Last note is on a distinction that I have organized the course around and wanted to make clear – the difference between states, regimes, and governments.

  • We will talk about states as a set of formal institutions (like a bureaucracy) within a defined territory.  When we think about differences between types of states, we can think about degree of centralization (federal vs unitary states) or size of the state (welfare states vs smaller states).
  • Regimes are about the overall type of political system.  There are many dimensions you could examine, but we will focus on one: the degree of popular involvement in choosing the leader (aka democracy vs dictatorship). 

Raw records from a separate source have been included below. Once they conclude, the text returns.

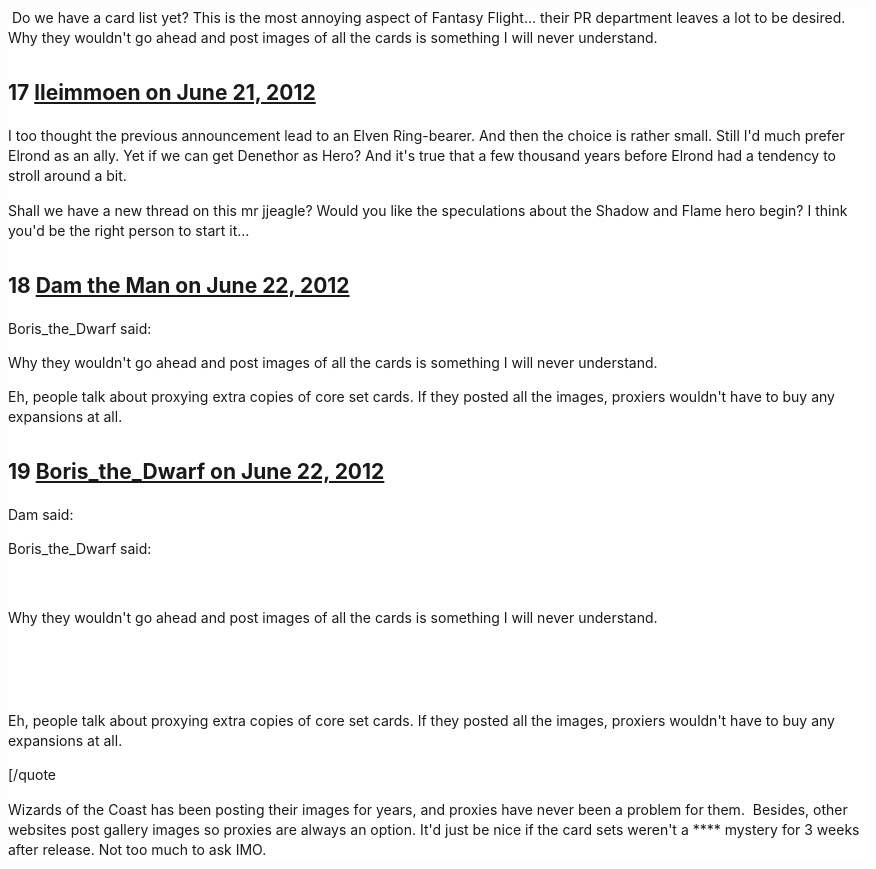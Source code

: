  Do we have a card list yet? This is the most annoying aspect of Fantasy Flight… their PR department leaves a lot to be desired. Why they wouldn't go ahead and post images of all the cards is something I will never understand.

## 17 [lleimmoen on June 21, 2012](https://community.fantasyflightgames.com/topic/66248-foundations-of-stone-is-now-available/?do=findComment&comment=647474)

I too thought the previous announcement lead to an Elven Ring-bearer. And then the choice is rather small. Still I'd much prefer Elrond as an ally. Yet if we can get Denethor as Hero? And it's true that a few thousand years before Elrond had a tendency to stroll around a bit.

Shall we have a new thread on this mr jjeagle? Would you like the speculations about the Shadow and Flame hero begin? I think you'd be the right person to start it…

## 18 [Dam the Man on June 22, 2012](https://community.fantasyflightgames.com/topic/66248-foundations-of-stone-is-now-available/?do=findComment&comment=647671)

Boris_the_Dwarf said:

Why they wouldn't go ahead and post images of all the cards is something I will never understand.



Eh, people talk about proxying extra copies of core set cards. If they posted all the images, proxiers wouldn't have to buy any expansions at all.

## 19 [Boris_the_Dwarf on June 22, 2012](https://community.fantasyflightgames.com/topic/66248-foundations-of-stone-is-now-available/?do=findComment&comment=648030)

Dam said:

Boris_the_Dwarf said:

 

Why they wouldn't go ahead and post images of all the cards is something I will never understand.

 

 

Eh, people talk about proxying extra copies of core set cards. If they posted all the images, proxiers wouldn't have to buy any expansions at all.

[/quote

Wizards of the Coast has been posting their images for years, and proxies have never been a problem for them.  Besides, other websites post gallery images so proxies are always an option. It'd just be nice if the card sets weren't a **** mystery for 3 weeks after release. Not too much to ask IMO.

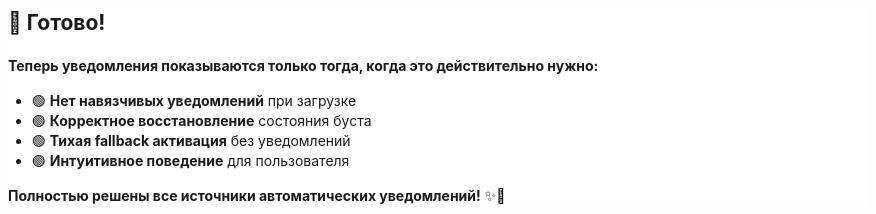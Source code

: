 
## 🚀 **Готово!**

**Теперь уведомления показываются только тогда, когда это действительно нужно:**
- 🟢 **Нет навязчивых уведомлений** при загрузке
- 🟢 **Корректное восстановление** состояния буста  
- 🟢 **Тихая fallback активация** без уведомлений
- 🟢 **Интуитивное поведение** для пользователя

**Полностью решены все источники автоматических уведомлений!** ✨🎯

  • We will refer to “government” when we want to talk about how regimes select leaders.  Is a democracy presidential or parliamentary?  What kind of electoral system does it have?  What kind of authoritarian system are we looking at – a traditional monarchy like in Morocco or a political party-based system like in China?

There are important differences among countries in each of these areas, and I have chosen to begin our course with a discussion of the state because it is the fundamental unit of analysis we will be using – it is the playing field that politics takes place in.  Understanding how states differ and how those differences arose is the first step toward understanding other political phenomena.